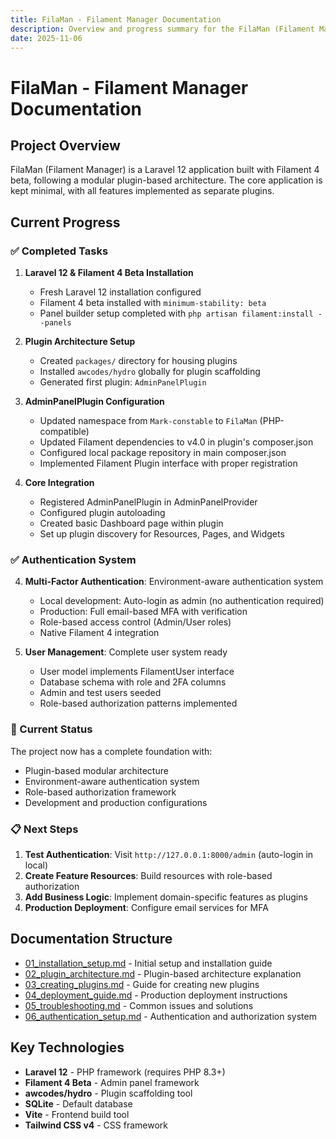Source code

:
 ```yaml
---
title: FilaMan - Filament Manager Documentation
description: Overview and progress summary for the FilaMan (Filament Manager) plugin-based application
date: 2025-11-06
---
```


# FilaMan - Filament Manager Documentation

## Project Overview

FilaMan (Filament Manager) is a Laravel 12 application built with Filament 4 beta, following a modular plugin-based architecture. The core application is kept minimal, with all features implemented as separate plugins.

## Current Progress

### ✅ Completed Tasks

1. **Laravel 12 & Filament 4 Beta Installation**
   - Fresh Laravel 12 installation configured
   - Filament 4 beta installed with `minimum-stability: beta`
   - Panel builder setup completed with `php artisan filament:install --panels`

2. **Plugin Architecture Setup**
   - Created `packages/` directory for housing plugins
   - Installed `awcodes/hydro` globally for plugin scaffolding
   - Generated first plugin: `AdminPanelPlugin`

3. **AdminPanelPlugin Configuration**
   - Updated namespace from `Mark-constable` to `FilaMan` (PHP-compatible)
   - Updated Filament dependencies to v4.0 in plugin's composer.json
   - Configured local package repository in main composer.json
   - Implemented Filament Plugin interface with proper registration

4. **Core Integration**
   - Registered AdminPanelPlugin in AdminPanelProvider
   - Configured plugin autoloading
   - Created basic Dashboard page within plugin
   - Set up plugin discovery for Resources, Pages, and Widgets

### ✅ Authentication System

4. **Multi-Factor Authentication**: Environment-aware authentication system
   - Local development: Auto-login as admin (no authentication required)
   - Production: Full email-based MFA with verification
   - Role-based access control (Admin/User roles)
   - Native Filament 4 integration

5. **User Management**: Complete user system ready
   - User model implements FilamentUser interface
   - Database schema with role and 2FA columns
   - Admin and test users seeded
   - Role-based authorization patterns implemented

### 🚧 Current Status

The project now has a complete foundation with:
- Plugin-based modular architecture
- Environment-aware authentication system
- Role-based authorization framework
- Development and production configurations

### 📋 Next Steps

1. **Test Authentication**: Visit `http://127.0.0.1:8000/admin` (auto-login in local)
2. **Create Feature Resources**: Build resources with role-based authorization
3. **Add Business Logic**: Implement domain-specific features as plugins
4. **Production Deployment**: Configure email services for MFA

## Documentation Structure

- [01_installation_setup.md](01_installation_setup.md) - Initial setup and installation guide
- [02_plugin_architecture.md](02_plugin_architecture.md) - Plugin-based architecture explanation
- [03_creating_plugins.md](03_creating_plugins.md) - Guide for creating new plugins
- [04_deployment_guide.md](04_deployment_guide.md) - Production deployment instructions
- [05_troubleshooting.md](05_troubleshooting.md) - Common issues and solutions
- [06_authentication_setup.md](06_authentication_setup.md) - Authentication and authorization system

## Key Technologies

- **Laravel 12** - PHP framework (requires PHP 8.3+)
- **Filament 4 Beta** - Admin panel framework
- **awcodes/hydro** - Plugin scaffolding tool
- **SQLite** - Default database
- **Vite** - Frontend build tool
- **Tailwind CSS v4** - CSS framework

What you need to do:
Would you please copy each line of the listing that contains the word "Environment"?

Response box:
4. **Multi-Factor Authentication**: Environment-aware authentication system
- Environment-aware authentication system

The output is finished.